In publishing writers who have been convicted of some the gravest offenses, though, Johnson does not wish to diminish their wrongdoings. “I don’t want to lose sight of the seriousness of crime,” he says—adding that among those serving sentences, including on death row, there will always be innocent people. “We need to understand how somebody becomes capable of committing a terrible crime. And then, to understand how they live out the experience of an extreme punishment, whether that’s a life sentence or a death sentence.”

The educational value of reading work by incarcerated people is brought to life in Johnson’s classes. Bone Orchard is a book-length portrayal of everyday life on death row, coauthored by Johnson and Wilkerson, which was published by BleakHouse last year. Johnson uses the book in his seminar, Harsh Justice, to illustrate the human realities of the death penalty—and students are gripped. “Getting to read a first-hand perspective of being on death row was really insightful,” says Norah Nasser, SPA/BA ’25, “and something that I genuinely hadn’t seen before.” 

This year, Nasser, fascinated by what she’d heard in Johnson’s class, told him she’d like to lend a hand with the press—which, today, is as busy as it’s ever been. Nasser, now BleakHouse’s chief operating officer, works with three other AU students, along with graduate students in the English department at the University of North Alabama (UNA), and the press’ new editor in chief, Katie Owens-Murphy, a UNA English professor. The team is working on a forthcoming poetry collection by Phillip Vance Smith III, a writer serving life without parole in North Carolina, and there is a new issue of Tacenda to put together. 

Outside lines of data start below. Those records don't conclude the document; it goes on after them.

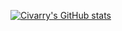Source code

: [![Civarry's GitHub stats](https://github-readme-stats.vercel.app/api/top-langs/?username=civarry&hide=html&layout=compact&langs_count=10&title_color=2CBE4E&custom_title=Top%20Languages%20(%20Python%20) )](https://github.com/civarry/)


<!---
civarry/civarry is a ✨ special ✨ repository because its `README.md` (this file) appears on your GitHub profile.
You can click the Preview link to take a look at your changes.
--->
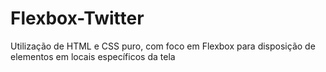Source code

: # Flexbox-Twitter
Utilização de HTML e CSS puro, com foco em Flexbox para disposição de elementos em locais específicos da tela
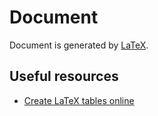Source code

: # Document
Document is generated by [LaTeX](https://www.latex-project.org/).

## Useful resources
* [Create LaTeX tables online](https://www.tablesgenerator.com/latex_tables)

The new team, Johnson says, is especially motivated to spread the word about great writing. Their aim is to get more books into the hands of more people, and they have begun to use social media to connect with potential readers—the start of a new chapter for a press that, Johnson admits, has relied solely on word-of-mouth publicity for too long. “If you want a prediction,” says Johnson, BleakHouse and Tacenda “are going to blossom for the next couple of years.”

These days, on death row, Wilkerson spends at least three hours a day reading and writing. “It’s what keeps me going,” he says. With poetry, he now has a potent tool to explore his feelings, as well as to record and share his day-to-day life with his readers. “I put in a lot of work to raise the quality of my writing,” he says. “I feel I have a responsibility to help represent the experiences of other people here. Telling my story is also sharing their stories.”